The Court of Arbitration for Sport dismissed Anouma's appeal against a decision by the Confederation of African Football, which refused to accept his election bid after he was made ineligible by rules changes engineered by Hayatou.

Hayatou, a FIFA vice president from Cameroon, will be the only candidate to extend his 26-year CAF reign at its congress this weekend in Marrakech, Morocco.

Hayatou steered through new election rules last September which allowed only ''current or former members'' of the CAF executive committee to challenge him.

Anouma, from Ivory Coast, was barred because his FIFA position gives him only non-voting board membership.

''The CAS has confirmed that the CAF executive committee had jurisdiction to refuse the candidature of Jacques Anouma,'' the court said in a statement.

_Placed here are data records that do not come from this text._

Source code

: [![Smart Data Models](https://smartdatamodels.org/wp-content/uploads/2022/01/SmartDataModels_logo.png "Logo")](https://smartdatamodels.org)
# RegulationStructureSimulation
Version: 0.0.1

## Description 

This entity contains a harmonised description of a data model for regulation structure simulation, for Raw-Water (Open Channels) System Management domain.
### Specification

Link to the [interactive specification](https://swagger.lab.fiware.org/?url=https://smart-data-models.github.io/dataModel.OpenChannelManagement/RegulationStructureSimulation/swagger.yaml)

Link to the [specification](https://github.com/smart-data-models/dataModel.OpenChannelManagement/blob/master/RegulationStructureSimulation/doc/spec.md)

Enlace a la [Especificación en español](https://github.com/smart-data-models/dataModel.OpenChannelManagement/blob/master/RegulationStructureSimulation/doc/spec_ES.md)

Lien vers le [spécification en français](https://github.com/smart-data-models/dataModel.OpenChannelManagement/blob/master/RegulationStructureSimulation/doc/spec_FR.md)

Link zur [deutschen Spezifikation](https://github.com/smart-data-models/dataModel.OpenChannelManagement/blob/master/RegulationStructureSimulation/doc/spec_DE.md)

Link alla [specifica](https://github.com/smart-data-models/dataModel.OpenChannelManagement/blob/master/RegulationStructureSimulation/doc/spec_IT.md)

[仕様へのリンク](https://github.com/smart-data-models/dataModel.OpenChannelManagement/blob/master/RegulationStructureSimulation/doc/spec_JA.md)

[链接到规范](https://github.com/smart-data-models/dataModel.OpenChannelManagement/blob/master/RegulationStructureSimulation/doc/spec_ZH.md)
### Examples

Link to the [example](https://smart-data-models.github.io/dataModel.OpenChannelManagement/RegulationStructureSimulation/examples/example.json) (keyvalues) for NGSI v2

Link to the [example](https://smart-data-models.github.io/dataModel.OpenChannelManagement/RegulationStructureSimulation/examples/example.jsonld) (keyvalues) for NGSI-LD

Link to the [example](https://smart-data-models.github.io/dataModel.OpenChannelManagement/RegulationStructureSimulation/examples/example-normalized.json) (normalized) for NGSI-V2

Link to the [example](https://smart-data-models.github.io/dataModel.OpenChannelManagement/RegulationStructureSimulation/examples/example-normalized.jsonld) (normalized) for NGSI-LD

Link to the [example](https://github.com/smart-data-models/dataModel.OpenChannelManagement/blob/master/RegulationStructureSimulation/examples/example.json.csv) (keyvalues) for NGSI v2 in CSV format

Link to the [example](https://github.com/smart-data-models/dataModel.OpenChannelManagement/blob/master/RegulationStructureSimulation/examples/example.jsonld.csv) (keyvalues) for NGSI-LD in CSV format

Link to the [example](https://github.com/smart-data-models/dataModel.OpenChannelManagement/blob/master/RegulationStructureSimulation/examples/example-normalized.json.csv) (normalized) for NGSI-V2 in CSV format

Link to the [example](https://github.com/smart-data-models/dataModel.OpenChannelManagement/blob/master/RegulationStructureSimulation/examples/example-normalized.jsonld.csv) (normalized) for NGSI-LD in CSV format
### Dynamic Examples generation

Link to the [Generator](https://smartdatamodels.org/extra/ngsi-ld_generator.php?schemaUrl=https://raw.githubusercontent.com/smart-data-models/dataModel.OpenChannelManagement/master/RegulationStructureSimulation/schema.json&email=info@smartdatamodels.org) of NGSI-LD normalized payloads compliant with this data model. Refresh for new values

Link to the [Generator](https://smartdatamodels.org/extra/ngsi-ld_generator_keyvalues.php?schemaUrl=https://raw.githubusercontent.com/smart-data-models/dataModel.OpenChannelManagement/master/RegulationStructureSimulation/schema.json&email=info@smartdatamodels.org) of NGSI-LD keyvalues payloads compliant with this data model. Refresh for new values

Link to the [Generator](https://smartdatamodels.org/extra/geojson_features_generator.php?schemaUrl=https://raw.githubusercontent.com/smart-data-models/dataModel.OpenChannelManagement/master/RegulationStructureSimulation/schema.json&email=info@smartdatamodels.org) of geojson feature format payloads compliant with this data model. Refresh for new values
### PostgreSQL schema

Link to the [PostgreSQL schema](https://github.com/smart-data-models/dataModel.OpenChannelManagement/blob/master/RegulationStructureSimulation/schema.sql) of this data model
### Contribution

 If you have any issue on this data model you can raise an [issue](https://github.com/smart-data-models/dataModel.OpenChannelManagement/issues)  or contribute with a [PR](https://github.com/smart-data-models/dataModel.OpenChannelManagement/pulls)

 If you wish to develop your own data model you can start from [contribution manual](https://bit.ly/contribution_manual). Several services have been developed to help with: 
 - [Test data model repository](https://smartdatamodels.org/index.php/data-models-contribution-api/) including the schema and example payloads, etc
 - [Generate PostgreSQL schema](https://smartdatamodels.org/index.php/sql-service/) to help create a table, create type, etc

The court said the CAF's rules changes were ''applicable in assessing the validity'' of Anouma's case.

''Jacques Anouma did not meet these criteria because he had never been a member of the CAF executive committee,'' the court said.

The 66-year-old Hayatou has pledged that his next presidential mandate will be his last.

African football nations voted 44-6 in the Seychelles last September to back the rules changes in a poll witnessed and endorsed by FIFA President Sepp Blatter.

Hayatou challenged Blatter for the FIFA leadership in 2002 - losing heavily - though they have since enjoyed good relations, and are both members of the International Olympic Committee.

Anouma, who had criticized Hayatou's election tactics as ''scandalous,'' has a further two years on his FIFA mandate before he must seek re-election.